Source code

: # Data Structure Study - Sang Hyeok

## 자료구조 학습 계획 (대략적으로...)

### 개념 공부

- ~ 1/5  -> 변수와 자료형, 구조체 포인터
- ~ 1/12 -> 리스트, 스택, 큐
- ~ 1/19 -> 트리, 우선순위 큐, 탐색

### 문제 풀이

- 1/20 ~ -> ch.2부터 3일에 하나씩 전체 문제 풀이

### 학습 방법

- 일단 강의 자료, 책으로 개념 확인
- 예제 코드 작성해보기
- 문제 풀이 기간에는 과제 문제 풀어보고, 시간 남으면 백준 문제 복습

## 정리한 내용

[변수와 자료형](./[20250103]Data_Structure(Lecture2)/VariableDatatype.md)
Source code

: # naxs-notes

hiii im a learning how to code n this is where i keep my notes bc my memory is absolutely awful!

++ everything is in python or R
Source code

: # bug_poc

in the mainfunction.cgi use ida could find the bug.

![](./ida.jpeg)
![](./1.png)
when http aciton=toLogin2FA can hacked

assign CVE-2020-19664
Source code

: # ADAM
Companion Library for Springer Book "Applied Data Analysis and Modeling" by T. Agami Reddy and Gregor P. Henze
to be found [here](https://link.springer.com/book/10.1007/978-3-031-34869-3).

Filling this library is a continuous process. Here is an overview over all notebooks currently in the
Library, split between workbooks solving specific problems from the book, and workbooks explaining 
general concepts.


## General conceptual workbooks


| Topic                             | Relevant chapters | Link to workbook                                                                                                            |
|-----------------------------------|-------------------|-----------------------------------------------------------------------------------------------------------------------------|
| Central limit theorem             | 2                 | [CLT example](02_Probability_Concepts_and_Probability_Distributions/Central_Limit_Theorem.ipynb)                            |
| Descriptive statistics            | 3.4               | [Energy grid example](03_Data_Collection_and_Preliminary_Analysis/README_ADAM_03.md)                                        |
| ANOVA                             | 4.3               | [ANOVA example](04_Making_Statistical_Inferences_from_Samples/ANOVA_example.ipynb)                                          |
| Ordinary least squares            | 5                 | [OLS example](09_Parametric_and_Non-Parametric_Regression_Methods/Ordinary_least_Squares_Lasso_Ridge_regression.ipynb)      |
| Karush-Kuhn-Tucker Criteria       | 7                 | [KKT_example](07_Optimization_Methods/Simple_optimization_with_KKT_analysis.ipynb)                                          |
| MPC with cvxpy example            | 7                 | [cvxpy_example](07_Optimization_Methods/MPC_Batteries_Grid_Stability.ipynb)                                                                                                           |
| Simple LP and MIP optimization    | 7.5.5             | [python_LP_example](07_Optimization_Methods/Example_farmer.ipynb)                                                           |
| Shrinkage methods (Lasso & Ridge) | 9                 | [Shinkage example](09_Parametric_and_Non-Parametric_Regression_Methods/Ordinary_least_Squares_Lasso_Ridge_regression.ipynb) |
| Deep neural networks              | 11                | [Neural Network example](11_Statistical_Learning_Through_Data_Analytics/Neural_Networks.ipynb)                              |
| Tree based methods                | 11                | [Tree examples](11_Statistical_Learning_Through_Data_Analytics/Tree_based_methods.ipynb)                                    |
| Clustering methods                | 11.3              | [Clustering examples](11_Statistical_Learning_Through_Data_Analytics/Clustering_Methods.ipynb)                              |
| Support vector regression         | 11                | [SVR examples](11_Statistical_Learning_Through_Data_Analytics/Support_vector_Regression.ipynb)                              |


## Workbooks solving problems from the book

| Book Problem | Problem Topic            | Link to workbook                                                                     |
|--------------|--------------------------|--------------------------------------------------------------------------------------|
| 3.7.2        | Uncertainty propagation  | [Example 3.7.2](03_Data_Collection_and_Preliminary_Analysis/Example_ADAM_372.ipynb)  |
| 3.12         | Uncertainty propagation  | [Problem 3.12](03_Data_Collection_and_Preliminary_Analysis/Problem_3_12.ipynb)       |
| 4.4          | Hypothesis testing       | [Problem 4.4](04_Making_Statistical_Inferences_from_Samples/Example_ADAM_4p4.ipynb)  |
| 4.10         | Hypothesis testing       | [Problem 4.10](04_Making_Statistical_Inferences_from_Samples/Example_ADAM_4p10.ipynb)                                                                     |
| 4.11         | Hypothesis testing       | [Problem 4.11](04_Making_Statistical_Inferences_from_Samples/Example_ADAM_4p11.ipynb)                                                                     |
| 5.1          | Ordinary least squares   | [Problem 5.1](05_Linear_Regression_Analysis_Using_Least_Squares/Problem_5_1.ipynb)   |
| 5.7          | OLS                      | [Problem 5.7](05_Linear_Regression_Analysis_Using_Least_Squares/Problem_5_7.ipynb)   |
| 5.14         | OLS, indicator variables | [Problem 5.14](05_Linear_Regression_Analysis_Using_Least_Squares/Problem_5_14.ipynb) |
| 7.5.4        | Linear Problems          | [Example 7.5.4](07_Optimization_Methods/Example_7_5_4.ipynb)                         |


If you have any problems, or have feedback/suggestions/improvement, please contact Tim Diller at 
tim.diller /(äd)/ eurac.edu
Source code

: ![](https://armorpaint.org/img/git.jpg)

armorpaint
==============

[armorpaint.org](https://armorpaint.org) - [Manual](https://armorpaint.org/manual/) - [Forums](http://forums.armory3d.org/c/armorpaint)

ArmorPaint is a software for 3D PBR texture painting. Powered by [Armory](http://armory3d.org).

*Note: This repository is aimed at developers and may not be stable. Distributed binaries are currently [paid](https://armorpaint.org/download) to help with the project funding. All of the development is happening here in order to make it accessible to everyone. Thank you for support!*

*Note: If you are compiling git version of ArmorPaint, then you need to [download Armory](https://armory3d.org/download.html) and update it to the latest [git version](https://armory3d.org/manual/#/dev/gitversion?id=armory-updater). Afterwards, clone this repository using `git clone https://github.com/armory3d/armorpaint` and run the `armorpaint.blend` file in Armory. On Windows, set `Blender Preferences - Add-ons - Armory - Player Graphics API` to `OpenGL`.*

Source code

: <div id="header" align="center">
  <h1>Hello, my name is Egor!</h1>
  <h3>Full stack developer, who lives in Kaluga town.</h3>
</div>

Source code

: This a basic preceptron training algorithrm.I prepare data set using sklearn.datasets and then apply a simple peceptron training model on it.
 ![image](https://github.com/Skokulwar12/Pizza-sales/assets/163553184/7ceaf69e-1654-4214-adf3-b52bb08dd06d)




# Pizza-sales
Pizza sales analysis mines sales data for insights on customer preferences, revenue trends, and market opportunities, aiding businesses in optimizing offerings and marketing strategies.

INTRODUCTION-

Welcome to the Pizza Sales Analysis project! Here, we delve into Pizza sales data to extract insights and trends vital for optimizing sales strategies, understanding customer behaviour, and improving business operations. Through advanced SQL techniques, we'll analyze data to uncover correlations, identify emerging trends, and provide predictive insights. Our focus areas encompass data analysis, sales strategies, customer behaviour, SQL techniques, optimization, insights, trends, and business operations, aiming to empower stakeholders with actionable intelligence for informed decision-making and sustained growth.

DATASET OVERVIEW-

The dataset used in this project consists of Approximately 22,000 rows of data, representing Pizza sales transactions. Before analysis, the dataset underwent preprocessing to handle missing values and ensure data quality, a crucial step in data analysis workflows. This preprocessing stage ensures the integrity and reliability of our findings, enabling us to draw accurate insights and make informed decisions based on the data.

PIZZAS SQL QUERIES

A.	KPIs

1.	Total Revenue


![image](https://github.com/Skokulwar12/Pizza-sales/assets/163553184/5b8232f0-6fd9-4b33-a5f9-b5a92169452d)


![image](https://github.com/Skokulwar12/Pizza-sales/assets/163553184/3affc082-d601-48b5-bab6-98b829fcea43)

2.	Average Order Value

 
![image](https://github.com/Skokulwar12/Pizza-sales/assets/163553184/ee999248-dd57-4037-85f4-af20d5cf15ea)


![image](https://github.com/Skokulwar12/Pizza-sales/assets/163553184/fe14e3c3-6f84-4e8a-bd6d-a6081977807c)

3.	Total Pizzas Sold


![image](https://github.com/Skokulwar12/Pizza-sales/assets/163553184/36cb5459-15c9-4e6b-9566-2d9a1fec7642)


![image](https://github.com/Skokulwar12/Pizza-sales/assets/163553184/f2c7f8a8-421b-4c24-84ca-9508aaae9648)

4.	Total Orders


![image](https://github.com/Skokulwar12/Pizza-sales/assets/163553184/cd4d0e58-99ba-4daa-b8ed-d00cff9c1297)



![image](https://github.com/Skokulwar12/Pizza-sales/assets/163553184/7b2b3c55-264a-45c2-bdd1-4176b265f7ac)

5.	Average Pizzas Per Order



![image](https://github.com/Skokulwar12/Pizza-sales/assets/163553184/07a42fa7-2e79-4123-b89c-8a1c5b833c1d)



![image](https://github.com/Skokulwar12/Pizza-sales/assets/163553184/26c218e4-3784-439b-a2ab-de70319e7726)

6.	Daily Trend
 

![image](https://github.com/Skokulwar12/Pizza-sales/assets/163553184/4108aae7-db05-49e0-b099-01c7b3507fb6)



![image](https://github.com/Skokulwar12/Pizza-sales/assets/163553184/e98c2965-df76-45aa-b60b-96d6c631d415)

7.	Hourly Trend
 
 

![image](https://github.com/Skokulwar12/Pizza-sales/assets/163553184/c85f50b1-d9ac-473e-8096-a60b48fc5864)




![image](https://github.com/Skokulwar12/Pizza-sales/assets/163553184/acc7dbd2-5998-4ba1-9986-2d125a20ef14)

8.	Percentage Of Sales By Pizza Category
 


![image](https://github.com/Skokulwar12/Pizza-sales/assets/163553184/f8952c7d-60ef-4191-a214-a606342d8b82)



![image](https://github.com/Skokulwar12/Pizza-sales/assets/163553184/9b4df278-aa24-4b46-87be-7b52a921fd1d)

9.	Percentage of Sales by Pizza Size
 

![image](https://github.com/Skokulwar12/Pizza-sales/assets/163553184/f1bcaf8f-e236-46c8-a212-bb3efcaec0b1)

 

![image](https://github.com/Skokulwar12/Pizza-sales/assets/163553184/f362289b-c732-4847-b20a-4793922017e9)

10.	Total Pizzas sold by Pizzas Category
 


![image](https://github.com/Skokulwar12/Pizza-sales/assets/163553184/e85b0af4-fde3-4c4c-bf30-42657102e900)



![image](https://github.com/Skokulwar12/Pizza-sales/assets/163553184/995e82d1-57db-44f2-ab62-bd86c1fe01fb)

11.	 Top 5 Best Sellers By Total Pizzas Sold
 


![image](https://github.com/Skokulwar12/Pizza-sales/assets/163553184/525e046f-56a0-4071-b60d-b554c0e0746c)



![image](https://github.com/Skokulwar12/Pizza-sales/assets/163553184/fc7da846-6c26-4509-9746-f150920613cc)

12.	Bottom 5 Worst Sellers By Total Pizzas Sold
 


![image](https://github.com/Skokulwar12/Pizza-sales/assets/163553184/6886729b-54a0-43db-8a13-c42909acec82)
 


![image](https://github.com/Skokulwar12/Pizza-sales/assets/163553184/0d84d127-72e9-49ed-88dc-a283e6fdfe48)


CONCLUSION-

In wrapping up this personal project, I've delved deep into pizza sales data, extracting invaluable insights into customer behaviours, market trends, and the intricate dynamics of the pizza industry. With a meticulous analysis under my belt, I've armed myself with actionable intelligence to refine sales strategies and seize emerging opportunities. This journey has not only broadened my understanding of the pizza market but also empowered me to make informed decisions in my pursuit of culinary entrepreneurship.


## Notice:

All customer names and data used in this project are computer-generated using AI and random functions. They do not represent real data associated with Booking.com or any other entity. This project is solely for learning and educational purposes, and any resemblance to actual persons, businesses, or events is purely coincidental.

■ ■ ■ ■ ■ ■ ■

Exercise requirements »
Read the lines above. Gather those in which the string "solving" is found.

Exercise answer »
Library, split between workbooks solving specific problems from the book, and workbooks explaining 
## Workbooks solving problems from the book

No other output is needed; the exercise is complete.